Congratulations. May your son grow to be every bit the man his father is.

...

I honestly have no right to respond to your letter. You, on the other hand, you have every right to hate me. Here I went on about others transgressions, feeling somehow superior by the fact that I had the fortitude to ask your forgiveness, only to come across as the hypocritical fool I am.

Two Years.

I had no idea so much time had passed.

No... that's a lie. I knew, a part of me knew, and that part wished it had been longer. Goddess-damned Sheikah pride.

It kills me that you still care for me. That I, the one who claimed he understood, would protect you and keep away any more pain, have caused you so much anger.

You cannot fathom how happy it makes me to know you hate me. The twisted satisfaction from the knowledge that you still think of me, (and some how care), and from the punishment and agony it brings.

What in Din's name is wrong with me?

Again I go off on self-focused tangents. How could you ever have loved me?

That night... What can I say about that night? I would daresay that having the memory of that one night is worth your lasting scorn. But I would be lying again. (It's become habit.) I'm sure you would be disgusted by the sheer amount of time I spend reliving that moment. And by the way I almost relish in the ache caused by the desire to repeat it and the knowledge that it can never happen. My actions have made sure of that.

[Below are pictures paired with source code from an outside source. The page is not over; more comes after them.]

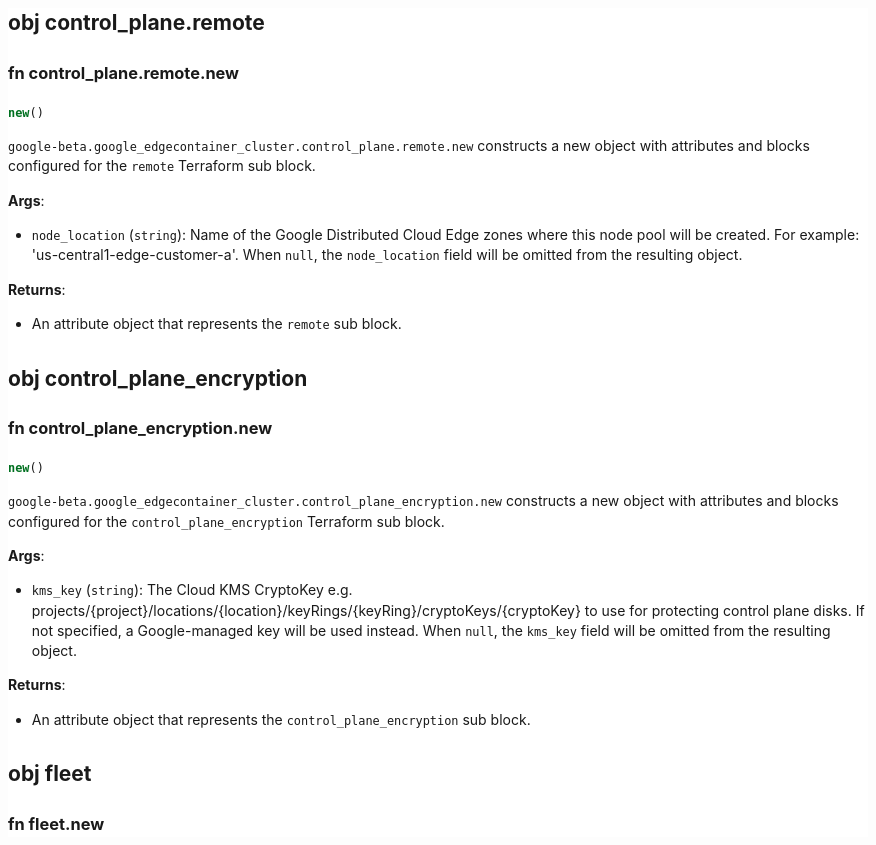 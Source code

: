 ## obj control_plane.remote



### fn control_plane.remote.new

```ts
new()
```


`google-beta.google_edgecontainer_cluster.control_plane.remote.new` constructs a new object with attributes and blocks configured for the `remote`
Terraform sub block.



**Args**:
  - `node_location` (`string`): Name of the Google Distributed Cloud Edge zones where this node pool
will be created. For example: &#39;us-central1-edge-customer-a&#39;. When `null`, the `node_location` field will be omitted from the resulting object.

**Returns**:
  - An attribute object that represents the `remote` sub block.


## obj control_plane_encryption



### fn control_plane_encryption.new

```ts
new()
```


`google-beta.google_edgecontainer_cluster.control_plane_encryption.new` constructs a new object with attributes and blocks configured for the `control_plane_encryption`
Terraform sub block.



**Args**:
  - `kms_key` (`string`): The Cloud KMS CryptoKey e.g.
projects/{project}/locations/{location}/keyRings/{keyRing}/cryptoKeys/{cryptoKey}
to use for protecting control plane disks. If not specified, a
Google-managed key will be used instead. When `null`, the `kms_key` field will be omitted from the resulting object.

**Returns**:
  - An attribute object that represents the `control_plane_encryption` sub block.


## obj fleet



### fn fleet.new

I'm a broken man, Link. Alienated from the scatterings of my people by my emotions. Driven away from the one person who I ever loved by my self-destructive nature. Reduced to a plaything of destiny by my fears.

I tell you this not out of hope for pity, I do NOT deserve any. I tell you in hope that you will be able to move on. That this will in someway give you back the choice that I stole in a moment of concession. That you might be able to choose to continue hating me as I walk the lands, or to write me off as a phantom, a spirit sent to guide a journey and disappear from memory.

You haunt me as well. I see you everywhere I go: a distant face in a crowd; in a cloak standing next to me; on every face in a tavern. I feel you every time someone touches me, brushes past. I hear you in laughter and music. And then you're gone. A never-ending affirmation of my guilt.

And I thrive in it.

Even now I cannot bear to let you go. It eats at my soul. There is a near constant struggle, halting only in my dreams, against the instinct to run back to you. To whisk you away or even just catch a glimpse of you.

But I would never do that, for your son's sake. Maybe I can do right by you, by never burdening him with knowledge of my existence and the questions it would bring.

I shall disappear, become nothing more than another part of the Sheikah legend. Or perhaps become the lie, nothing more than Zelda's mask.

May I ask but one favor? What is his name?